Un taux de rendement réduit

Le nouveau travail de laveur d’automobiles, à côté d’un déclassement professionnel et salarial qui s’ensuit, sera de sus peu rémunéré en raison du taux de rendement de l’assuré évalué comme étant réduit à 50%.

À cet égard, notons que pour mesurer l’invalidité et la capacité de gain résiduelle d’un assuré, les médecins (traitants, services médicaux, etc., parfois à l’aide d’observations professionnelles) évaluent sa capacité de travail dans une activité adaptée à ses limitations fonctionnelles engendrées par l’atteinte à la santé ; cette évaluation comprend en principe son taux de rendement et son temps de présence horaire possibles au poste de travail (Swiss Insurance Medicine, 2013, p. 7).
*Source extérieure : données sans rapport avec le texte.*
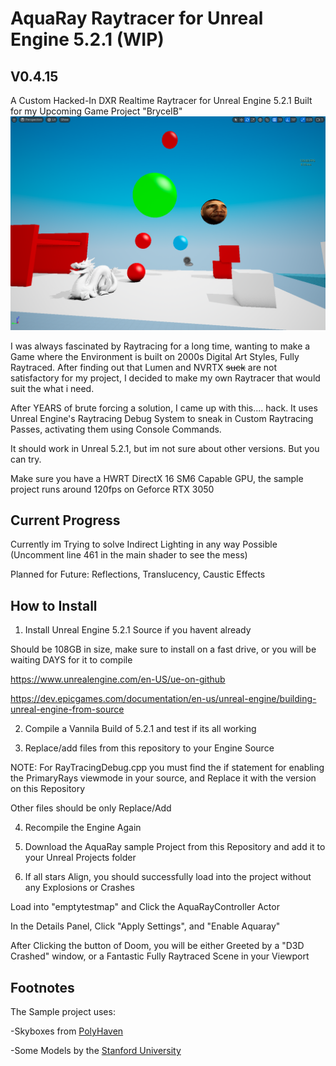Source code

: # __AquaRay Raytracer for Unreal Engine 5.2.1 (WIP)__
## V0.4.15
A Custom Hacked-In DXR Realtime Raytracer for Unreal Engine 5.2.1 Built for my Upcoming Game Project "BryceIB"
![alt text](yay/img1.png)

I was always fascinated by Raytracing for a long time, wanting to make a Game where the Environment is built on 2000s Digital Art Styles, Fully Raytraced. After finding out that Lumen and NVRTX ~~suck~~ are not satisfactory for my project, I decided to make my own Raytracer that would suit the what i need.

After YEARS of brute forcing a solution, I came up with this.... hack. It uses Unreal Engine's Raytracing Debug System to sneak in Custom Raytracing Passes, activating them using Console Commands.

It should work in Unreal 5.2.1, but im not sure about other versions. But you can try.

Make sure you have a HWRT DirectX 16 SM6 Capable GPU, the sample project runs around 120fps on Geforce RTX 3050 

## __Current Progress__
Currently im Trying to solve Indirect Lighting in any way Possible (Uncomment line 461 in the main shader to see the mess)

Planned for Future: Reflections, Translucency, Caustic Effects

## __How to Install__
1. Install Unreal Engine 5.2.1 Source  if you havent already

Should be 108GB in size, make sure to install on a fast drive, or you will be waiting DAYS for it to compile

https://www.unrealengine.com/en-US/ue-on-github

https://dev.epicgames.com/documentation/en-us/unreal-engine/building-unreal-engine-from-source



2. Compile a Vannila Build of 5.2.1 and test if its all working



3. Replace/add files from this repository to your Engine Source

NOTE: For RayTracingDebug.cpp you must find the if statement for enabling the PrimaryRays viewmode in your source, and Replace it with the version on this Repository

Other files should be only Replace/Add



4. Recompile the Engine Again



5. Download the AquaRay sample Project from this Repository and add it to your Unreal Projects folder



6. If all stars Align, you should successfully load into the project without any Explosions or Crashes

Load into "emptytestmap" and Click the AquaRayController Actor

In the Details Panel, Click "Apply Settings", and "Enable Aquaray"

After Clicking the button of Doom, you will be either Greeted by a "D3D Crashed" window, or a Fantastic Fully Raytraced Scene in your Viewport

## __Footnotes__

The Sample project uses:

-Skyboxes from [PolyHaven](https://polyhaven.com/)

-Some Models by the [Stanford University](https://graphics.stanford.edu/data/3Dscanrep/)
L’enjeu d’une telle évaluation est économique, car il s’agit, par ce biais, d’estimer ce que vaut le bénéficiaire sur le marché du travail, son salaire possible, et en contrepartie de décider de l’octroi d’une rente d’invalidité partielle ou entière. Par exemple, comme dans la situation présentée supra, une personne peut être engagée avec un taux de présence horaire allant jusqu’à 100% dans l’entreprise, soit durant toute la journée, mais n’être sollicitée qu’à 50% avec un taux de rendement estimé de la sorte. Ainsi, dans la mesure où elle gagne 3 300 francs suisses par mois, elle n’aura droit qu’à la moitié du salaire en rapport avec son taux de rendement réduit et une rente d’invalidité partielle en compensation. Une rente d’invalidité dont le montant n’est, dans le contexte helvétique, pas élevé.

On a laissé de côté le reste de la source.